Assignment ▸
How many lines in the entries below contain "sigma"? Answer with the number only.

Records for processing ▸
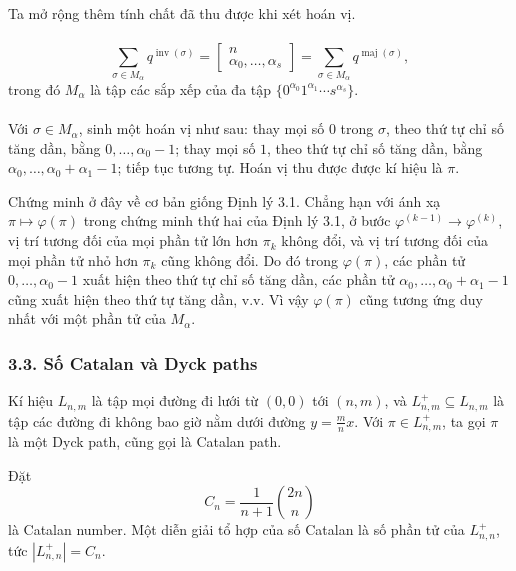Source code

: \documentclass[11pt]{article}
\begin{document}
Ta mở rộng thêm tính chất đã thu được khi xét hoán vị.

\paragraph{}
\[
  \sum_{\sigma\in M_\alpha}q^{\operatorname{inv}(\sigma)}
  =
  \left[\begin{matrix} n\\ \alpha_0,\ldots,\alpha_s\end{matrix}\right]
  =
  \sum_{\sigma\in M_\alpha}q^{\operatorname{maj}(\sigma)},
\]
trong đó \(M_\alpha\) là tập các sắp xếp của đa tập
\(\{0^{\alpha_0}1^{\alpha_1}\cdots s^{\alpha_s}\}\).

\paragraph{}
Với \(\sigma\in M_\alpha\), sinh một hoán vị như sau: thay mọi số \(0\) trong
\(\sigma\), theo thứ tự chỉ số tăng dần, bằng
\(0,\ldots,\alpha_0-1\); thay mọi số \(1\), theo thứ tự chỉ số tăng dần, bằng
\(\alpha_0,\ldots,\alpha_0+\alpha_1-1\); tiếp tục tương tự. Hoán vị thu được
được kí hiệu là \(\pi\).

Chứng minh ở đây về cơ bản giống Định lý 3.1. Chẳng hạn với ánh xạ
\(\pi\mapsto\varphi(\pi)\) trong chứng minh thứ hai của Định lý 3.1, ở bước
\(\varphi^{(k-1)}\to\varphi^{(k)}\), vị trí tương đối của mọi phần tử lớn hơn
\(\pi_k\) không đổi, và vị trí tương đối của mọi phần tử nhỏ hơn \(\pi_k\) cũng
không đổi. Do đó trong \(\varphi(\pi)\), các phần tử
\(0,\ldots,\alpha_0-1\) xuất hiện theo thứ tự chỉ số tăng dần, các phần tử
\(\alpha_0,\ldots,\alpha_0+\alpha_1-1\) cũng xuất hiện theo thứ tự tăng dần,
v.v. Vì vậy \(\varphi(\pi)\) cũng tương ứng duy nhất với một phần tử của
\(M_\alpha\).

\subsubsection*{3.3. Số Catalan và Dyck paths}

Kí hiệu \(L_{n,m}\) là tập mọi đường đi lưới từ \((0,0)\) tới \((n,m)\), và
\(L^+_{n,m}\subseteq L_{n,m}\) là tập các đường đi không bao giờ nằm dưới đường
\(y=\frac mn x\). Với \(\pi\in L^+_{n,m}\), ta gọi \(\pi\) là một Dyck path,
cũng gọi là Catalan path.

Đặt
\[
  C_n=\frac{1}{n+1}\binom{2n}{n}
\]
là Catalan number. Một diễn giải tổ hợp của số Catalan là số phần tử của
\(L^+_{n,n}\), tức \(|L^+_{n,n}|=C_n\).
\end{document}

Expected answer ▸
4